The findings concluded that 70% of businesses felt there was room for improvement when it came to their business’ data, with 40% admitting they did not have a cybersecurity strategy in place.
This is despite the fact that 84% said that they have a dedicated employee charged with managing IT and cybersecurity.
IT infrastructure and business support company Xperience Group, through director of cloud Services & Infrastructure Richard Kennedy, provided the following comment on the findings:
“Unfortunately, it’s not surprising that 40% of SMEs don’t have a security strategy in place, especially as businesses are more vulnerable than ever to an attack, due to the evolution of the threat landscape.
“Employee education, training and the implementation of technologies such as automated patch management, intrusion prevention and anti-virus/malware services are of paramount importance.”
Despite the risks, only 53% admitted to conducting a security audit on their system in the past three months
With cyber-attacks on the rise and many high-profile businesses, as well as SMEs, finding their data compromised, it seems that the rising threat level is not enough to give businesses the push they need to take greater care over their IT security.
About half (51%) revealed that their business is at risk of a cyber-attack, with 92% admitting that they had experienced a data and/or security breach in the past six to 12 months.
Nevertheless, a majority of businesses have confidence in their preparedness.

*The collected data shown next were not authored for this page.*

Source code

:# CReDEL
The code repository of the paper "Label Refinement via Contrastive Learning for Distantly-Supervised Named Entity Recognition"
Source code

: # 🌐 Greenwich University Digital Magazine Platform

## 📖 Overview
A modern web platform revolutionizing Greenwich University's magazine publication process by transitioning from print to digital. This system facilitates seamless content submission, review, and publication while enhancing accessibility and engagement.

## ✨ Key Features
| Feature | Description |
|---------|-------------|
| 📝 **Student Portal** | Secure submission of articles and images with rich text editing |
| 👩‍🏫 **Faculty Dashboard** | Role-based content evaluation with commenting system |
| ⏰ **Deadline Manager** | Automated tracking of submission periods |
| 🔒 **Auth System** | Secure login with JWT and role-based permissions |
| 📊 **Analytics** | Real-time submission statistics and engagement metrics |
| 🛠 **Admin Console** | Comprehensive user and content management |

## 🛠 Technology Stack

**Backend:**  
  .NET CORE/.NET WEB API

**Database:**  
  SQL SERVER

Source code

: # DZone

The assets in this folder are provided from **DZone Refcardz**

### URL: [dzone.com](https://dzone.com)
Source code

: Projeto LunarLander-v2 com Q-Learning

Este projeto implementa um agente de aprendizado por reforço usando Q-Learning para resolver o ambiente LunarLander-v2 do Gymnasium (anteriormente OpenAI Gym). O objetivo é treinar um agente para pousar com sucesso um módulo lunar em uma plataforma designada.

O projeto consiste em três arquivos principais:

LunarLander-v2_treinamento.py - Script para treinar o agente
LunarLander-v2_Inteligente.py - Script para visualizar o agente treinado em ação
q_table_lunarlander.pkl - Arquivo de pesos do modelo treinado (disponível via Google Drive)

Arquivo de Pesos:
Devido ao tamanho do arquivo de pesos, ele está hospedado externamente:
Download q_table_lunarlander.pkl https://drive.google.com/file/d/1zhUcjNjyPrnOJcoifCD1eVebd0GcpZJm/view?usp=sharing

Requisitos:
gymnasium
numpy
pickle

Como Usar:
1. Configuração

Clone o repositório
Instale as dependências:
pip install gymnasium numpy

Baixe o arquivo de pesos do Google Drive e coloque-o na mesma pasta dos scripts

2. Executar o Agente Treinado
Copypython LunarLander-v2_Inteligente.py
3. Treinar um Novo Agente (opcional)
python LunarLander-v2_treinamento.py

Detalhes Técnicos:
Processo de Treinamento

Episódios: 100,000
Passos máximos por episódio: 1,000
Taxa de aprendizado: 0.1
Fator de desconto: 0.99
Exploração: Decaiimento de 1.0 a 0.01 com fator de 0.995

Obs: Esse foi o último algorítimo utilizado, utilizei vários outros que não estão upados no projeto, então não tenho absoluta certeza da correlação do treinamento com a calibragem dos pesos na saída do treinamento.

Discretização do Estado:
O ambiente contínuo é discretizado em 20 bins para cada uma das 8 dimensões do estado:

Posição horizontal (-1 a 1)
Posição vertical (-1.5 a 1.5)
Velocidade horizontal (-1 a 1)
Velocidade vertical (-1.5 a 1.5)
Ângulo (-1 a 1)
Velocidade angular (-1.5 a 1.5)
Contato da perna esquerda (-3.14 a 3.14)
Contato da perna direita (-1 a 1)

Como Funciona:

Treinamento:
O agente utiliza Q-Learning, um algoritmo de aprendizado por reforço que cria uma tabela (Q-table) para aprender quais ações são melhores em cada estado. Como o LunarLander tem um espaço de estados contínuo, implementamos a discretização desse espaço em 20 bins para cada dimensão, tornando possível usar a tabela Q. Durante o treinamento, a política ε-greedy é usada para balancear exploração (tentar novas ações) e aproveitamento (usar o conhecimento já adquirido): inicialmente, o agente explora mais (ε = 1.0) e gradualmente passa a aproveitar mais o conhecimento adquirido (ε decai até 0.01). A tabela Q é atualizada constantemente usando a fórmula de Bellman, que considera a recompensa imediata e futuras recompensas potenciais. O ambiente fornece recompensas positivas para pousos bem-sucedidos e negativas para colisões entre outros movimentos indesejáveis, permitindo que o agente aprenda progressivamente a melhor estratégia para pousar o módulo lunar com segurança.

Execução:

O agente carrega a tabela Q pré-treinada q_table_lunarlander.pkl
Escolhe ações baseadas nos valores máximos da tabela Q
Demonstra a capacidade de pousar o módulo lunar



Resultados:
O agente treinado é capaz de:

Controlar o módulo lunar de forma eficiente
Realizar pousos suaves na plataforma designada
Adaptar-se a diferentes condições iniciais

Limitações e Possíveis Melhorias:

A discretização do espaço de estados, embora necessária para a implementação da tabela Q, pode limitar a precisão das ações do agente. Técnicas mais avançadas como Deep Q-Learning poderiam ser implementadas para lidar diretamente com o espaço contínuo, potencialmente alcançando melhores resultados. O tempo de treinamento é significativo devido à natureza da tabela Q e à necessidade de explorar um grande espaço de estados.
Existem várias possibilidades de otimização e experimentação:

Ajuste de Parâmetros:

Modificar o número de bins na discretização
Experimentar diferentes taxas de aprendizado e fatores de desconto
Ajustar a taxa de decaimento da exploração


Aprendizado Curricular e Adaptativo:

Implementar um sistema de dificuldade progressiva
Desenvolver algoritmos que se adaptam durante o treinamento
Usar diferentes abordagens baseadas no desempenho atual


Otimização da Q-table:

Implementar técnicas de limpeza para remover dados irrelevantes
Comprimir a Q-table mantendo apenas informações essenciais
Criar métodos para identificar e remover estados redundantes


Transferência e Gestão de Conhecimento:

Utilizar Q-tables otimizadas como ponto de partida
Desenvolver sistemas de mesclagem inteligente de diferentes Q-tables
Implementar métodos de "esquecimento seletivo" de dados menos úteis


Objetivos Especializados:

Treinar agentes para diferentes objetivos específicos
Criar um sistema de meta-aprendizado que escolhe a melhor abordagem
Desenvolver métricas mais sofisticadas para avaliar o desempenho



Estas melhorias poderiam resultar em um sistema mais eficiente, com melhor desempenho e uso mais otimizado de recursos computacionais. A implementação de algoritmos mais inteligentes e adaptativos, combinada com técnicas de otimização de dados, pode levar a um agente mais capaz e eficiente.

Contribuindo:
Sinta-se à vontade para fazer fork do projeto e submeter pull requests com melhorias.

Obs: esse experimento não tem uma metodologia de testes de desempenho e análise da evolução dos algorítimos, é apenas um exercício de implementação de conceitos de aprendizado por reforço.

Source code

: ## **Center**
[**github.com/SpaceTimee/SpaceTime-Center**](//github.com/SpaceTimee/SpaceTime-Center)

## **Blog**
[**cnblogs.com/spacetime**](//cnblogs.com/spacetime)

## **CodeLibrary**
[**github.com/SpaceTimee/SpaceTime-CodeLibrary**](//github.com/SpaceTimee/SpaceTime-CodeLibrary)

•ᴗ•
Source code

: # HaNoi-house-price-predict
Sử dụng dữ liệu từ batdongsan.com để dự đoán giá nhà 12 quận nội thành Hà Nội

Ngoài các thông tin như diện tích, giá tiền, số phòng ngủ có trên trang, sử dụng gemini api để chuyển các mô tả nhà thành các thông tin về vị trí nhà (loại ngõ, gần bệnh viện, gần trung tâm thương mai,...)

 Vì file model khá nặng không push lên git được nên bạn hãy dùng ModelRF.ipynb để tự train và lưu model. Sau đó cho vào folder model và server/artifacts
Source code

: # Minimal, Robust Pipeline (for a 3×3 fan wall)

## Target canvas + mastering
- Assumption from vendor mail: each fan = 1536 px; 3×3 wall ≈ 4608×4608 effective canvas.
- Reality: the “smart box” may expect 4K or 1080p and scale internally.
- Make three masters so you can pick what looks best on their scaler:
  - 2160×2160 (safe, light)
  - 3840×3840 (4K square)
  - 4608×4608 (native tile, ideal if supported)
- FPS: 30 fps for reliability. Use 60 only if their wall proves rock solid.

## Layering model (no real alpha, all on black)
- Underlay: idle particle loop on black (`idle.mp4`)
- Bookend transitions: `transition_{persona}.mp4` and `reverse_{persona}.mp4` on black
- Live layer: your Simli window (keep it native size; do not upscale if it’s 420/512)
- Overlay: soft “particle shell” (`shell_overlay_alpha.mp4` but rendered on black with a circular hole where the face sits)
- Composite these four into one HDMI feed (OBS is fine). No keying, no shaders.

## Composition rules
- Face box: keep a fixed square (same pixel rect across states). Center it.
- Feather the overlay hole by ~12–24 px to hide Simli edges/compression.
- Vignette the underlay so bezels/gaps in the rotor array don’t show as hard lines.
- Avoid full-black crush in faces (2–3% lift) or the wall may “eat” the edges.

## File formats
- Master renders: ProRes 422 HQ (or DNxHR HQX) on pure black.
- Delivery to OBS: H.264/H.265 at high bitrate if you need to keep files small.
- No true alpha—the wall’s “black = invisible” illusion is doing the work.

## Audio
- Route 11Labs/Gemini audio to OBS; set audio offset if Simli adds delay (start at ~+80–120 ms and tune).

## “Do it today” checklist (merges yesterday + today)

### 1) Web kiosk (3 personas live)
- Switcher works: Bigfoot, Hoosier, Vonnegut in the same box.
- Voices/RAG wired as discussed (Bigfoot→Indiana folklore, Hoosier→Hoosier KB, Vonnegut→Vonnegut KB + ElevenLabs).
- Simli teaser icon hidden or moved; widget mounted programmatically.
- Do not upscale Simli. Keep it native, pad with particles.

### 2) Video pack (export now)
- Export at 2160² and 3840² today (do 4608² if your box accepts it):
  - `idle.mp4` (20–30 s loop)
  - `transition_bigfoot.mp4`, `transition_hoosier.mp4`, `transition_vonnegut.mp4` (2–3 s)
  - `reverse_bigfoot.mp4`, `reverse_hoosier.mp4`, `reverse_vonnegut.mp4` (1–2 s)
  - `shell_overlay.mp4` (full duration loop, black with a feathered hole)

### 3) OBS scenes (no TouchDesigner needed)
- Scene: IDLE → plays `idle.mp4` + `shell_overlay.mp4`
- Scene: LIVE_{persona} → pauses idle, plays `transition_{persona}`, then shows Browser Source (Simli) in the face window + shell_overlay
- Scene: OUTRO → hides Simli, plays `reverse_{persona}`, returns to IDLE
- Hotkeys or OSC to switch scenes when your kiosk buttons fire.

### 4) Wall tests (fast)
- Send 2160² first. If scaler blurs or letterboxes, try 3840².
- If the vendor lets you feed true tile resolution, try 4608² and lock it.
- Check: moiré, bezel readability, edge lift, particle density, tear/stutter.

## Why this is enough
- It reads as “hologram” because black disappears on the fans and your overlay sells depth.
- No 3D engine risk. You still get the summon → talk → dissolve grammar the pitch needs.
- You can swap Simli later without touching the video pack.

Some 67% said they felt ‘somewhat prepared’ to deal with such a cyber incident, and 87% were confident in the current security systems and protocols they have in place to prevent attacks.
Such confidence jars somewhat with apparent widespread negligence in auditing systems for vulnerabilities.

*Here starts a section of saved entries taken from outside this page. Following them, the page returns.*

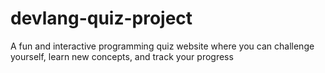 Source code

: # devlang-quiz-project
A fun and interactive programming quiz website where you can challenge yourself, learn new concepts, and track your progress
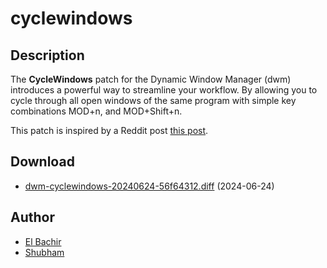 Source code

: cyclewindows
============

Description
-----------

The **CycleWindows** patch for the Dynamic Window Manager (dwm) introduces
a powerful way to streamline your workflow. By allowing you to cycle
through all open windows of the same program with simple key combinations
MOD+n, and MOD+Shift+n.

This patch is inspired by a Reddit post [this post](https://www.reddit.com/r/suckless/comments/1dnfs74/comment/la36x4l/).

Download
--------
* [dwm-cyclewindows-20240624-56f64312.diff](dwm-cyclewindows-20240624-56f64312.diff) (2024-06-24)

Author
------
* [El Bachir](bachiralfa@gmail.com)
* [Shubham](https://github.com/shubham-cpp)
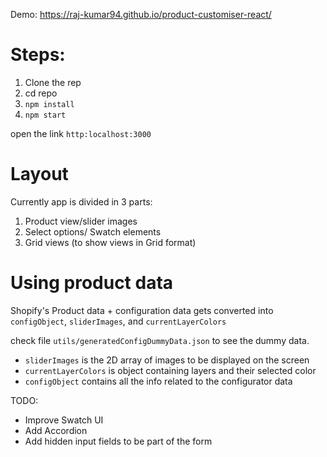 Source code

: Demo: https://raj-kumar94.github.io/product-customiser-react/

# Steps:

1. Clone the rep
2. cd repo
3. `npm install`
4. `npm start`

open the link `http:localhost:3000`

# Layout

Currently app is divided in 3 parts: 

1. Product view/slider images
2. Select options/ Swatch elements
3. Grid views (to show views in Grid format)

# Using product data

Shopify's Product data + configuration data gets converted into `configObject`, `sliderImages`, and `currentLayerColors`

check file `utils/generatedConfigDummyData.json` to see the dummy data.

- `sliderImages` is the 2D array of images to be displayed on the screen
- `currentLayerColors` is object containing layers and their selected color
- `configObject` contains all the info related to the configurator data

TODO:

- Improve Swatch UI
- Add Accordion
- Add hidden input fields to be part of the form
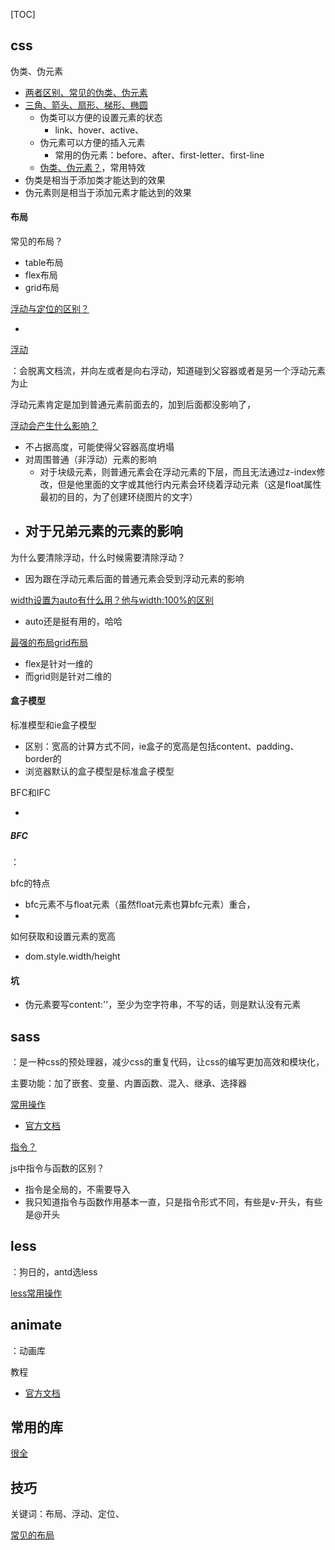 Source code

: [TOC]

## css

伪类、伪元素

- [两者区别、常见的伪类、伪元素](https://juejin.cn/post/6976646049456717838)
- [三角、箭头、扇形、梯形、椭圆](https://juejin.cn/post/6844904062593269768#heading-4)
  - 伪类可以方便的设置元素的状态
    - link、hover、active、
  - 伪元素可以方便的插入元素
    - 常用的伪元素：before、after、first-letter、first-line
  - [伪类、伪元素？](https://juejin.cn/post/6844903654756089864)，常用特效
- 伪类是相当于添加类才能达到的效果
- 伪元素则是相当于添加元素才能达到的效果

#### 布局

常见的布局？

- table布局
- flex布局
- grid布局

[浮动与定位的区别？](https://blog.csdn.net/weixin_44546554/article/details/87697636)

- 

[浮动](https://www.jianshu.com/p/09bd5873bed4)

：会脱离文档流，并向左或者是向右浮动，知道碰到父容器或者是另一个浮动元素为止

浮动元素肯定是加到普通元素前面去的，加到后面都没影响了，

[浮动会产生什么影响？](https://www.jianshu.com/p/4ea182f0ad12)

- 不占据高度，可能使得父容器高度坍塌
- 对周围普通（非浮动）元素的影响
  - 对于块级元素，则普通元素会在浮动元素的下层，而且无法通过z-index修改，但是他里面的文字或其他行内元素会环绕着浮动元素（这是float属性最初的目的，为了创建环绕图片的文字）
- 对于兄弟元素的元素的影响
  - 

为什么要清除浮动，什么时候需要清除浮动？

- 因为跟在浮动元素后面的普通元素会受到浮动元素的影响

[width设置为auto有什么用？他与width:100%的区别](https://juejin.cn/post/6894068581854478349)

- auto还是挺有用的，哈哈

[最强的布局grid布局](https://juejin.cn/post/6854573220306255880)

- flex是针对一维的
- 而grid则是针对二维的

#### 盒子模型

标准模型和ie盒子模型

- 区别：宽高的计算方式不同，ie盒子的宽高是包括content、padding、border的
- 浏览器默认的盒子模型是标准盒子模型

BFC和IFC

- 

##### BFC

：

bfc的特点

- bfc元素不与float元素（虽然float元素也算bfc元素）重合，
- 

如何获取和设置元素的宽高

- dom.style.width/height



#### 坑

- 伪元素要写content:''，至少为空字符串，不写的话，则是默认没有元素





## sass

：是一种css的预处理器，减少css的重复代码，让css的编写更加高效和模块化，

主要功能：加了嵌套、变量、内置函数、混入、继承、选择器

[常用操作](https://juejin.cn/post/6844903859010158600#comment)

- [官方文档](https://www.sass.hk/guide/)

[指令？](https://www.jianshu.com/p/e29a32d851af)

js中指令与函数的区别？

- 指令是全局的，不需要导入
- 我只知道指令与函数作用基本一直，只是指令形式不同，有些是v-开头，有些是@开头

## less

：狗日的，antd选less

[less常用操作](https://juejin.cn/post/6844903520441729037)

## animate

：动画库

教程

- [官方文档](https://animate.style/)



## 常用的库

[很全](https://juejin.cn/post/6844903683411410951#heading-5)

## 技巧

关键词：布局、浮动、定位、

[常见的布局](https://juejin.cn/post/6844903491891118087#comment)

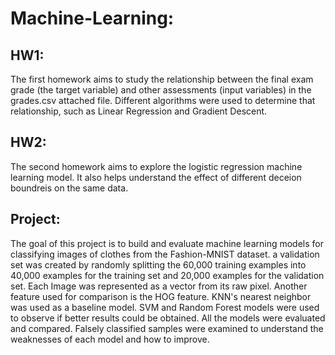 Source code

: # Machine-Learning:

## HW1: 
The first homework aims to study the relationship between the final exam grade (the target variable) and other assessments (input variables) in the grades.csv attached file.
Different algorithms were used to determine that relationship, such as Linear Regression and Gradient Descent.

## HW2:
The second homework aims to explore the logistic regression machine learning model. It also helps understand the effect of different deceion boundreis on the same data. 

## Project: 
The goal of this project is to build and evaluate machine learning models for classifying images of clothes from the Fashion-MNIST dataset.
a validation set was created by randomly splitting the 60,000 training examples into 40,000 examples for the training set and 20,000 examples for the validation set.
Each Image was represented as a vector from its raw pixel. Another feature used for comparison is the HOG feature.
KNN's nearest neighbor was used as a baseline model. SVM  and Random Forest models were used to observe if better results could be obtained. 
All the models were evaluated and compared. Falsely classified samples were examined to understand the weaknesses of each model and how to improve.
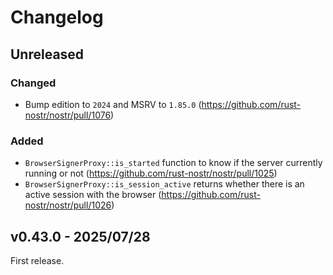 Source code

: # Changelog

<!-- All notable changes to this project will be documented in this file. -->

<!-- The format is based on [Keep a Changelog](https://keepachangelog.com/en/1.1.0/), -->
<!-- and this project adheres to [Semantic Versioning](https://semver.org/spec/v2.0.0.html). -->

<!-- Template

## Unreleased

### Breaking changes

### Changed

### Added

### Fixed

### Removed

### Deprecated

-->

## Unreleased

### Changed

- Bump edition to `2024` and MSRV to `1.85.0` (https://github.com/rust-nostr/nostr/pull/1076)

### Added

- `BrowserSignerProxy::is_started` function to know if the server currently running or not (https://github.com/rust-nostr/nostr/pull/1025)
- `BrowserSignerProxy::is_session_active` returns whether there is an active session with the browser (https://github.com/rust-nostr/nostr/pull/1026)

## v0.43.0 - 2025/07/28

First release.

Despite the risks posed from a cyber-attack and the concern that businesses have over their security practices, only 53% admitted to conducting a security audit on their system in the past three months, with 11% saying that they could not remember the last time they had done so.
The General Data Protection Regulation (GDPR), which comes into force in May 2018, requires that businesses must appoint a data protection officer if handling sensitive data on a large scale or monitoring EU citizens’ data.
If breaches occur, they need to be reported to an appointed authority within 72 hours of detection. Organisations must also only process personal data when necessary and ensure that they have the correct systems in place to safeguard data.
GDPR is set to transform how data is handled. For businesses exposing themselves to great risk of cyber-crime through mismanagement and poor practices could be landed with a fine that is potentially 79 times higher than those levied under the existing data protection regime.
Furthermore, with government estimates finding that an attack can cost businesses between £75 and £311,000 through a combination of compensation payouts, disruption and lost sales – cybersecurity is an area which businesses cannot afford to ignore.